-- Published: Tuesday, 28 March 2017 | Print | Disqus
That’s what’s going on in the equity complex right now in relation to traders getting out of the way of what is now 100% consensus the Fed will be raising administered rates this Wednesday. This selling has hit everything from stocks, to crude, to precious metals, where it’s been particularly bad in the commodities naturally. Why naturally? Answer: Because the bureaucrats and bankers want it that way, and they control the paper markets, toppling over idiot speculators on a regular basis in these markets with news / propaganda and algo driven exchanges predisposed to supporting stocks / bonds and selling commodities / precious metals.
This is why I have been putting out warnings about this risk over the past few weeks, where the only question was when the selling would commence. Thing is, now that we have a discounting of the event (Fed rate hike) underway, although the trend(s) lower have likely been set on an intermediate term basis (6-months plus), it would not be surprising if a ‘sell the rumor and buy the fact’ trade set-up has been fostered, where minor bounces are likely to occur sometime after Wednesday, perhaps after further reaction to the fact.

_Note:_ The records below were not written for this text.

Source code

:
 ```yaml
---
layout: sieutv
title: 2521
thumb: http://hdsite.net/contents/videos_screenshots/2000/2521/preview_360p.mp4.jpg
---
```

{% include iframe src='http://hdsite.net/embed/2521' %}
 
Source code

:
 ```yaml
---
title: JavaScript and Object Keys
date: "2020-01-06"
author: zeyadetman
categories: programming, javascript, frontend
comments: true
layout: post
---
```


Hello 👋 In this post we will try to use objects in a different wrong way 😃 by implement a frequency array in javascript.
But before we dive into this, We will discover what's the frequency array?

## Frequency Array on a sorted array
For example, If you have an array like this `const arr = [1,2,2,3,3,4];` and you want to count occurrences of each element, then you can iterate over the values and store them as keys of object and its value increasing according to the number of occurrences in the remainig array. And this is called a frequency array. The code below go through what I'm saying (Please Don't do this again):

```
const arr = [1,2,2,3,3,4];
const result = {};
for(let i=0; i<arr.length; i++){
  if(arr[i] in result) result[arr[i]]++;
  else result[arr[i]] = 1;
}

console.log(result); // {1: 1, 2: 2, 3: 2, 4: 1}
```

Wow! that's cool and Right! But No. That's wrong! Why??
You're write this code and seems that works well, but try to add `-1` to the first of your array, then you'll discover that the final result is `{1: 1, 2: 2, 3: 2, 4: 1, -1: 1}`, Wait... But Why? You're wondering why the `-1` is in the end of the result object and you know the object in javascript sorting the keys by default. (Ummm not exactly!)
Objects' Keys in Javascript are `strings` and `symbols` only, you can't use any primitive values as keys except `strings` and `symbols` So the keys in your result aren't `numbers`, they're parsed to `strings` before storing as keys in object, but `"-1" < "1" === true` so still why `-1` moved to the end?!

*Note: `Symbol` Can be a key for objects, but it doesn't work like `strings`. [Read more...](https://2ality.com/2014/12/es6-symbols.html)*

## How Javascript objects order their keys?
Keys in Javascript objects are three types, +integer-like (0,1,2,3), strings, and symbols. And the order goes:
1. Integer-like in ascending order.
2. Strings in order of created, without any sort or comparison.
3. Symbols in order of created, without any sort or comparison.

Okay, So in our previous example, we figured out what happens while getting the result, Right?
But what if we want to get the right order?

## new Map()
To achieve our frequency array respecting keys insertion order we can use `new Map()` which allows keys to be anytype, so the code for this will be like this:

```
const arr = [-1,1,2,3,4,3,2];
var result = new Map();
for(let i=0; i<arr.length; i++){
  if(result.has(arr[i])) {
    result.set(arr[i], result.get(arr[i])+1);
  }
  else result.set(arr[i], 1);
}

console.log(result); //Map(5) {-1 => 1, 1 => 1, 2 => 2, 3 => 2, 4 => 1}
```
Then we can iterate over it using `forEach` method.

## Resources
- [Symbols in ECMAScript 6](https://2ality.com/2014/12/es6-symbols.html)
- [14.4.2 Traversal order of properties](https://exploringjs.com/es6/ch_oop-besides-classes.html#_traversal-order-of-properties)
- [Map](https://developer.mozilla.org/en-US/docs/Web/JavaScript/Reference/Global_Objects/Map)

In terms of the stock market, this next advance should see our 2450 Fibonacci resonance target on the S&P 500 (SPX) hit, and then sold for all the reasons discussed in our last commentary; however, I will warn you again, this does not mean a noticeable decline will start just yet. Again, like 2007, stocks may need to run up along the bottom of the long-term SPX channel before rolling over once all the dumb money has dried up. You must realize that the funds will keep buying as long as the public keeps giving them more money because they think this is their job.
After this buying is done however, you will know it, as stocks will feel it. This is when the dollar($) will catch a bid because of a synthetic short squeeze, which will exacerbate weakness in domestic equities, especially commodities initially, led by gold. What does this mean? Answer: It means precious metals are a lose / lose proposition right now, as the Trump Bump is making the economy and $ stronger (right now), because when this ruse is played out (when stocks peak), the $ will continue higher initially as well (because of the synthetic short squeeze), potentially hitting gold and silver hard once again.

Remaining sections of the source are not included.